HOW TO COMPLETE THIS TASK — Report back the lines in this listing that carry the string "structural".

SUPPLIED MATERIAL —
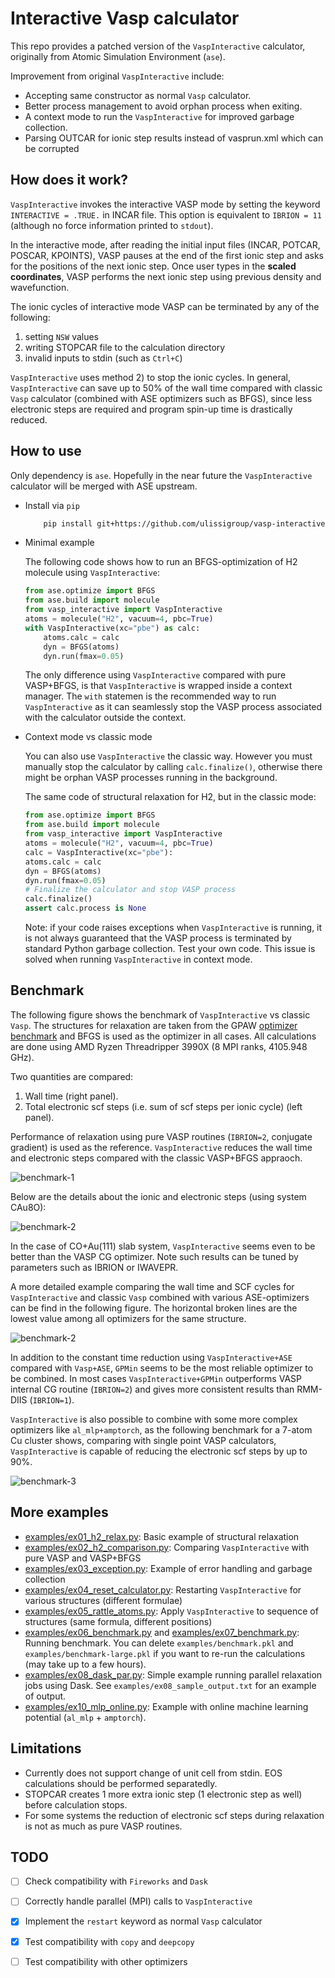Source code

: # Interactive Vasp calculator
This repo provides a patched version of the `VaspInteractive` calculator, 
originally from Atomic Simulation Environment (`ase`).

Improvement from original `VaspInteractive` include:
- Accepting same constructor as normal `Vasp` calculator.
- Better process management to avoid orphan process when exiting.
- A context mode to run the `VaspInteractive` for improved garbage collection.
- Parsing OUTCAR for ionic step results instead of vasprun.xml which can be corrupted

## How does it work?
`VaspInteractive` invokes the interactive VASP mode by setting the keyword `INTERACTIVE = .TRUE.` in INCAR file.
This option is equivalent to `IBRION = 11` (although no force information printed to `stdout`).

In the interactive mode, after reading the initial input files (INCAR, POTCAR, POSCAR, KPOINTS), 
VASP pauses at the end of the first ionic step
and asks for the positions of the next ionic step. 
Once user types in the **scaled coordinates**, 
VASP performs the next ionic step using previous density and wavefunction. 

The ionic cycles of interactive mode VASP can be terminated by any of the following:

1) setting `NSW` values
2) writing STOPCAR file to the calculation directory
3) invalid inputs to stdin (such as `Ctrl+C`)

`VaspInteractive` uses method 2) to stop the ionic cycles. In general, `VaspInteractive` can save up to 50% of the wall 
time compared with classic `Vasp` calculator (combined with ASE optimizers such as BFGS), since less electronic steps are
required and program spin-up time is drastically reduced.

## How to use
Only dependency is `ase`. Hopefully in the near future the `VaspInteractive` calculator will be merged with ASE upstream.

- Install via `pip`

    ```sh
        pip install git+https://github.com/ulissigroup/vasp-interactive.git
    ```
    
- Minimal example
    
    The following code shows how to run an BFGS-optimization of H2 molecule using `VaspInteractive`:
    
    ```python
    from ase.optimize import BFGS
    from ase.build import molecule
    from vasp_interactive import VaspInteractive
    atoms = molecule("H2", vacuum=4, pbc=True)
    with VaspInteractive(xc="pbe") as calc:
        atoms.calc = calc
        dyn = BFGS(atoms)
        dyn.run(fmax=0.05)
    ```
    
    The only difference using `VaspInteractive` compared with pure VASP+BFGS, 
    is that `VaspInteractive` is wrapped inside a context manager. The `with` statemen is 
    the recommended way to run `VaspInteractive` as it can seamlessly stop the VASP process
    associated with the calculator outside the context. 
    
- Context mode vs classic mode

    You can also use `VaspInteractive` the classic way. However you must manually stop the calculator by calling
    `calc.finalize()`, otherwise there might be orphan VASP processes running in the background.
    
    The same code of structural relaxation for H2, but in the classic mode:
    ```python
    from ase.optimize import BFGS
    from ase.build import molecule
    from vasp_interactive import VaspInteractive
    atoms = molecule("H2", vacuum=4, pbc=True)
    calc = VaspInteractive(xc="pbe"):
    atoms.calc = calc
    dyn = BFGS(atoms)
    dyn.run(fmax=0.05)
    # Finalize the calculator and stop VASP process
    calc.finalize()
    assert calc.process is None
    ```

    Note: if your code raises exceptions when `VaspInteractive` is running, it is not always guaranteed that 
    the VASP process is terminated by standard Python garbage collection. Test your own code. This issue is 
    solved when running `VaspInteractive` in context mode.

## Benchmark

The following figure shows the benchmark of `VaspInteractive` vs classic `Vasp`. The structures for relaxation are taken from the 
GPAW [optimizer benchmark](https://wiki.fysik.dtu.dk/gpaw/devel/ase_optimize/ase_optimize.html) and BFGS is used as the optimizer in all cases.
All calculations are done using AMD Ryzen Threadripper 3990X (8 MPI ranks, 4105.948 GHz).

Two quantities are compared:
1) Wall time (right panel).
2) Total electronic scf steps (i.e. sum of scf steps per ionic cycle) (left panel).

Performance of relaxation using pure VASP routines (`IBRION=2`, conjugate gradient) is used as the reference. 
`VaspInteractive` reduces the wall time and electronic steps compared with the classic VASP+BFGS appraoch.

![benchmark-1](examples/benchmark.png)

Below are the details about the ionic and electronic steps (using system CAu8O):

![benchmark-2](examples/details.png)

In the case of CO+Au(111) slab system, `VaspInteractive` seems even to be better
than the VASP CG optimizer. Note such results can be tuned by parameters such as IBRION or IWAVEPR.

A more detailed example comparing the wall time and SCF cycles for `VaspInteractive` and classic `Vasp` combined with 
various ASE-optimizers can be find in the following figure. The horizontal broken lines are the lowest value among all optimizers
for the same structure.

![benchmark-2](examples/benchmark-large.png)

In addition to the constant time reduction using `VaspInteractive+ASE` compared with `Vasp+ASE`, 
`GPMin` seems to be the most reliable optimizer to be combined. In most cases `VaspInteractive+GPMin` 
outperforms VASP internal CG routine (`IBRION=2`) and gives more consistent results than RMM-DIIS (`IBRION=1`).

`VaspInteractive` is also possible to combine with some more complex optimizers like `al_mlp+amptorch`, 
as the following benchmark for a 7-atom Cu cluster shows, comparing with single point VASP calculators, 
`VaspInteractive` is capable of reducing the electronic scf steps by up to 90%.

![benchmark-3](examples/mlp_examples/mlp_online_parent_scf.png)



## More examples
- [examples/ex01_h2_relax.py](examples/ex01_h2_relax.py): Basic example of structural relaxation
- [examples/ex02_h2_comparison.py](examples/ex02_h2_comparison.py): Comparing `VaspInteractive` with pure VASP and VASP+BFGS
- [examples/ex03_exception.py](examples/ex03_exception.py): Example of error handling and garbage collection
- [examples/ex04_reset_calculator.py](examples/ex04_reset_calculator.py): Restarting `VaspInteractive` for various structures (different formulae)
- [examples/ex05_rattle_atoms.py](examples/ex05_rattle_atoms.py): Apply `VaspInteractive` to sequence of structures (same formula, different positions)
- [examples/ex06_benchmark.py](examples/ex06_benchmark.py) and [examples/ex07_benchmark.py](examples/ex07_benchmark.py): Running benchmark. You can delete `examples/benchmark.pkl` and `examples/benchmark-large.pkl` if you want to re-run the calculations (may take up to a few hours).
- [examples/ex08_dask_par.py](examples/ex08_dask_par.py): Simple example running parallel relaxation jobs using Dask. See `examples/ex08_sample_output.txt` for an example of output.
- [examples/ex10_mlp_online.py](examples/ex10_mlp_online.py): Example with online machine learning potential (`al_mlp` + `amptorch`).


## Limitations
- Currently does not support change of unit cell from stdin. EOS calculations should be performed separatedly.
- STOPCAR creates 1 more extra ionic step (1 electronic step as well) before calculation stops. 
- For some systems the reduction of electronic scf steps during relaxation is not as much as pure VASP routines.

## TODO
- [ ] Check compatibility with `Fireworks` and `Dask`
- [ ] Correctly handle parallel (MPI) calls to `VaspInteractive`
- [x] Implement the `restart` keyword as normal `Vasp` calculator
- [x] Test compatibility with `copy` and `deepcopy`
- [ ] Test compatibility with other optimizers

YOUR RESPONSE —
    The same code of structural relaxation for H2, but in the classic mode:
- [examples/ex01_h2_relax.py](examples/ex01_h2_relax.py): Basic example of structural relaxation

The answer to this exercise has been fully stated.